-- Task goal --
Identify each line below containing the string "textwidth" and copy it.

-- Listed records --
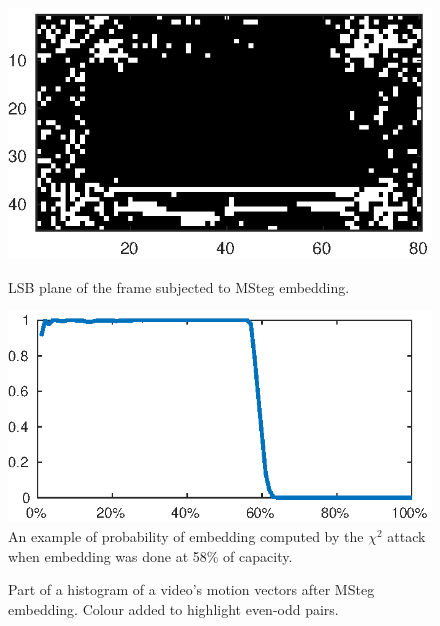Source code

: \documentclass[12pt,british,twoside,notitlepage,usenames,dvipsnames,hypens,final]{report}
\numberwithin{equation}{section}
\numberwithin{figure}{section}
\begin{document}
\begin{figure}[tbh]
\centering
\begin{minipage}[t]{.4\textwidth}
  \centering
  \captionsetup{width=\textwidth}
  \includegraphics[scale=0.8]{img/msteg-visual.eps}
  \caption{LSB plane of the frame subjected to MSteg embedding.}
  \label{fig:msteg-visual}
\end{minipage}
\quad\quad
\begin{minipage}[t]{.45\textwidth}
  \centering
  \captionsetup{width=\textwidth}
  \includegraphics[scale=0.84]{img/chisq-attack.eps}
  \caption{An example of probability of embedding computed by the $\chi^2$ attack when embedding was done at 58\% of capacity.}
  \label{fig:chisq-attack}
\end{minipage}
\end{figure}

\begin{figure}[tbh]
\centering
\resizebox{0.6\textwidth}{!}{}
\caption{Part of a histogram of a video's motion vectors after MSteg embedding. Colour added to highlight even-odd pairs.}
\label{fig:msteg-hist}
\end{figure}
\end{document}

-- Written solution --
\begin{minipage}[t]{.4\textwidth}
  \captionsetup{width=\textwidth}
\begin{minipage}[t]{.45\textwidth}
  \captionsetup{width=\textwidth}
\resizebox{0.6\textwidth}{!}{}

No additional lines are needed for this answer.